• What you are asked to do:
Would you restate word for word the lines of the listing, beginning at the first and ending with the line that holds "# Инструкция для"?

• Data records:
■ ■ ■ ■ ■ ■ ■
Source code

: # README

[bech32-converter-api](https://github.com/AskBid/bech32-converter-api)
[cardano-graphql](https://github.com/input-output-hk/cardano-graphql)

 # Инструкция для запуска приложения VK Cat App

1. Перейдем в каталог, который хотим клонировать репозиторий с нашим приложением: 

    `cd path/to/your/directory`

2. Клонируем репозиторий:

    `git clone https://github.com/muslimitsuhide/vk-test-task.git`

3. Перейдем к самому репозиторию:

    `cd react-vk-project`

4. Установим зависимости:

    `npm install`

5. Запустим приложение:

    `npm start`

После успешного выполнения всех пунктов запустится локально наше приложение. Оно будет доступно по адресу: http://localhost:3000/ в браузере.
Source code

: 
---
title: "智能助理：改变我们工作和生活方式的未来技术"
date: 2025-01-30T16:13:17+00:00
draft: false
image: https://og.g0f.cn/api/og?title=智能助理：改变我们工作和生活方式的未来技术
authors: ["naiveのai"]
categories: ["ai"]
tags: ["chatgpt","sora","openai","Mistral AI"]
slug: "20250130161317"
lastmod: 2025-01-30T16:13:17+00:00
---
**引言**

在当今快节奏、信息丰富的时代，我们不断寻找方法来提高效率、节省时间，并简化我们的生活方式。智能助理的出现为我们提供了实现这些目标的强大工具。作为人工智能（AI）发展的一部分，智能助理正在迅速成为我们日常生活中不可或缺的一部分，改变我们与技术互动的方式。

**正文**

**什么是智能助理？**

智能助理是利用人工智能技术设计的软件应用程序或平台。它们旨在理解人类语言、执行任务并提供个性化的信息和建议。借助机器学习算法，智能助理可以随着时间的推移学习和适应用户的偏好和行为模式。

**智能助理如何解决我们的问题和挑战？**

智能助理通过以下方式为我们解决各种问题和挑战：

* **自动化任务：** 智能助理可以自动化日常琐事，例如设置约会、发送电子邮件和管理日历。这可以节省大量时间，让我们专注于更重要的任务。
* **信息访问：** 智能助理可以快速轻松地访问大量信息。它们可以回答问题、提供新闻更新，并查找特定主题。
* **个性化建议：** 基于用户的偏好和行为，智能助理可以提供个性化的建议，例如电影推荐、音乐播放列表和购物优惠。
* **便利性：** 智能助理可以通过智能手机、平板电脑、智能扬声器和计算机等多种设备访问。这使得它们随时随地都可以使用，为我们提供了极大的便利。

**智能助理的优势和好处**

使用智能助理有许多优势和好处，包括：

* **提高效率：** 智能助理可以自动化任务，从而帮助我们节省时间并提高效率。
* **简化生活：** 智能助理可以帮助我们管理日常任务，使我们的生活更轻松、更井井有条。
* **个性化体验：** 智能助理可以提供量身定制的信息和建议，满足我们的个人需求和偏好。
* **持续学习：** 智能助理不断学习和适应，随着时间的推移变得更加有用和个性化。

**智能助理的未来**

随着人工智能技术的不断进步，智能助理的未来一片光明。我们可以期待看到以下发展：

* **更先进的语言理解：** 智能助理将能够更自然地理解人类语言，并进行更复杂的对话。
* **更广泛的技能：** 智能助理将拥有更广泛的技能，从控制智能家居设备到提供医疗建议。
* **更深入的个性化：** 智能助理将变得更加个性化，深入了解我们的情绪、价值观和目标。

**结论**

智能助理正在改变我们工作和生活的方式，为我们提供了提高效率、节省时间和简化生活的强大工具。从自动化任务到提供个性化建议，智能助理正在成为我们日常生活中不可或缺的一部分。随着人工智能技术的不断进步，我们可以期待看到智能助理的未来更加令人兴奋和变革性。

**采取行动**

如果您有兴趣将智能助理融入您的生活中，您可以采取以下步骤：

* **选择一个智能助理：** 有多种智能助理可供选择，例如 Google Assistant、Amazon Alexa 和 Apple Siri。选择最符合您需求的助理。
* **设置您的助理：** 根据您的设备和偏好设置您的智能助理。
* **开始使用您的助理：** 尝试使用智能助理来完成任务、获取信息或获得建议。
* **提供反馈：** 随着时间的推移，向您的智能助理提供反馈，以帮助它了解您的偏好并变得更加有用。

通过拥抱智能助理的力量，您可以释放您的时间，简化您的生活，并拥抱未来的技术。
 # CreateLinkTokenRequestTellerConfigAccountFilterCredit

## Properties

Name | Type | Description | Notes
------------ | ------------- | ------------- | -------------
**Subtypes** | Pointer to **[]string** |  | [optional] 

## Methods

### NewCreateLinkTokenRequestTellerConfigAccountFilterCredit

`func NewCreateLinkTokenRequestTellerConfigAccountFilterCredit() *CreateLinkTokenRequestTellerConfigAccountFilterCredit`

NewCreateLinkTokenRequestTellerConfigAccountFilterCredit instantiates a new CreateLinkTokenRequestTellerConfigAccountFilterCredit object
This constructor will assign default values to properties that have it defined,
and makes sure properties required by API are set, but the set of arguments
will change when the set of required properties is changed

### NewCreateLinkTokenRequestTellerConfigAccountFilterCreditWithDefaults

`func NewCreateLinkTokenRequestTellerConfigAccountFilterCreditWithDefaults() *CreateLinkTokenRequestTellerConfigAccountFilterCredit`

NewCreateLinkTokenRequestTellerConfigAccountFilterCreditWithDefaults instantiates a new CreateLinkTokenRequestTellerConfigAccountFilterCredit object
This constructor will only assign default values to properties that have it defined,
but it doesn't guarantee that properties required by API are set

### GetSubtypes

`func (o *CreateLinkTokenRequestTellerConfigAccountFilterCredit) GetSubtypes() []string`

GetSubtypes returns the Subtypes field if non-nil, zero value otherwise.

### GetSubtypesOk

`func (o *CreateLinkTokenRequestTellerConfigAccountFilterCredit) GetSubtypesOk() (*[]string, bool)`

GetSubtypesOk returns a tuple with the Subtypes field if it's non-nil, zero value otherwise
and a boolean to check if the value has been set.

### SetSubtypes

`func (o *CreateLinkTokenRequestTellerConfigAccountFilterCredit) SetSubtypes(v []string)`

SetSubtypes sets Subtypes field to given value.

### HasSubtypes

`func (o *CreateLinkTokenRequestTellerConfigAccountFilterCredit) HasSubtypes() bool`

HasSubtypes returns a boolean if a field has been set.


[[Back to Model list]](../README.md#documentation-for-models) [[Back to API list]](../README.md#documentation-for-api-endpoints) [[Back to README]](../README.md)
■ ■ ■ ■ ■ ■ ■
• Response to the task:
Source code

: # README

[bech32-converter-api](https://github.com/AskBid/bech32-converter-api)
[cardano-graphql](https://github.com/input-output-hk/cardano-graphql)

 # Инструкция для запуска приложения VK Cat App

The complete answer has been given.